Корсаков поперхнулся чаем и закашлялся.

– Сегодня проблем быть не могло, потому что я не ночевала дома, – гордо сообщила Анюта.

– Вы бы не могли снять шейный платок? – попросила Белозерская, не обращая на внучку внимания.

– Отчего же не снять? – Корсаков почувствовал, что у него забегали глаза, а пальцы, держащие чашку, стали подрагивать. – Конечно, сниму.

Он поставил блюдце с позванивавшей на нем чашкой на стол и непослушными пальцами стал развязывать платок.

– Ну‑ка, посмотрим… – Лада Алексеевна чуть повернула ему голову, рассматривая синяк на шее.

Корсаков почувствовал себя на врачебном обследовании. Пальцы у нее были сухие и холодные. Анюта отставила свою чашку и присоединилась к осмотру.

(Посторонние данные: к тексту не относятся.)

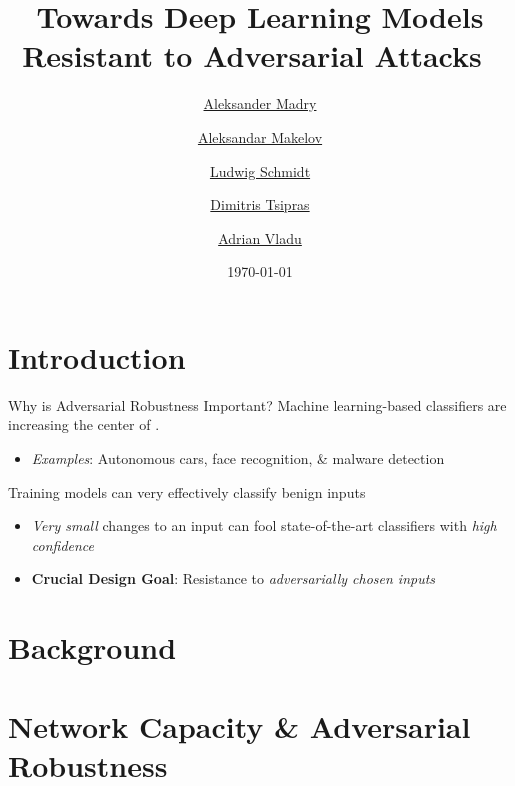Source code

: \documentclass[11pt,dvipsnames,usenames,handout,aspectratio=169]{beamer}  %
\title[Towards Deep Robustness]{Towards Deep Learning Models \\ Resistant to Adversarial Attacks\texorpdfstring{~\cite{Madry:2017}}{}}
\author[Madry et al]{%
  \href{mailto:madry@mit.edu}{Aleksander Madry}\inst{1}  %
  \and
  \href{mailto:amakelov@mit.edu}{Aleksandar Makelov}\inst{1}  %
  \and
  \href{mailto:ludwigs@mit.edu}{Ludwig Schmidt}\inst{1}  %
  \and
  \href{mailto:tsipras@mit.edu}{Dimitris Tsipras}\inst{1}  %
  \and
  \href{mailto:avladu@mit.edu}{Adrian Vladu}\inst{1}  %
}
\institute[MIT]{%
  \textsuperscript{1}\textbf{MIT -- CSAIL}\\
}
\date{\today}
\renewcommand{\green}[1]{{\color{ForestGreen} #1}}
\begin{document}
\begin{frame}
  \titlepage
\end{frame}

\section{Introduction}
\begin{frame}{Why is Adversarial Robustness Important?}
  Machine learning-based classifiers are increasing the center of .
  \begin{itemize}
    \item \textit{Examples}: Autonomous cars, face recognition, \& malware detection
  \end{itemize}
  \vfill
  Training models can very effectively classify \green{benign} inputs
  \begin{itemize}
    \setlength\itemsep{6pt}
    \item \textit{Very small} changes to an input can fool state-of-the-art classifiers with \textit{high confidence}
    \item \textbf{Crucial Design Goal}: Resistance to \textit{adversarially chosen inputs}
  \end{itemize}
\end{frame}

\section{Background}










\section{Network Capacity \& Adversarial Robustness}
\end{document}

– Значит, ночью у вас были проблемы, Игорь Алексеевич? – ядовито спросила она. – И как же звали вашу проблему, позвольте узнать?

– Анечка, радость моя, ты не поверишь…

– Конечно, не поверю! Стоит мне только за порог…

– Анна, держи себя в руках.

– А ты помолчи, бабуля. Это наши дела. Значит, трах со мной вас уже не устраивает? Значит…

– Все меня устраивает, – попытался объясниться Корсаков. – Ты можешь спокойно меня выслушать?

– Представляю, какую ты нашел себе шалашовку среди своих друзей. Она что, натурщица?

– Какая натурщица, ты можешь меня выслушать?

– …и дает всем направо и налево? А как насчет минета?

– Дура ты, Анька…

– Замолчите немедленно! – воскликнула Лада Алексеевна и пристукнула ладонью по столу. – Сейчас же замолчите!

Корсаков сделался красным, как рак. Анюта плюхнулась на стул и отвернулась к окну. В глазах у нее стояли слезы, она моргала часто‑часто, как ребенок, из последних сил сдерживающийся, чтобы не заплакать.

– Я знаю эту женщину, – сказала Белозерская. – Вернее, знала шестьдесят лет назад. Тогда ее звали Мария Санджиева…

– Чурка, да еще и старуха! У нее все мхом заросло…

– Радость моя, что ты плетешь?

– Молчать!!! – Лада Алексеевна стукнула ладонью по столу. Видно было, что она рассердилась всерьез. Глаза ее сузились, ноздри тонкого носа трепетали.

Корсакову показалось, что полумрак в комнате сгустился. Тлеющая в курительнице трава пыхнула клубом дыма, затрепетали цветы в хрустальной вазе.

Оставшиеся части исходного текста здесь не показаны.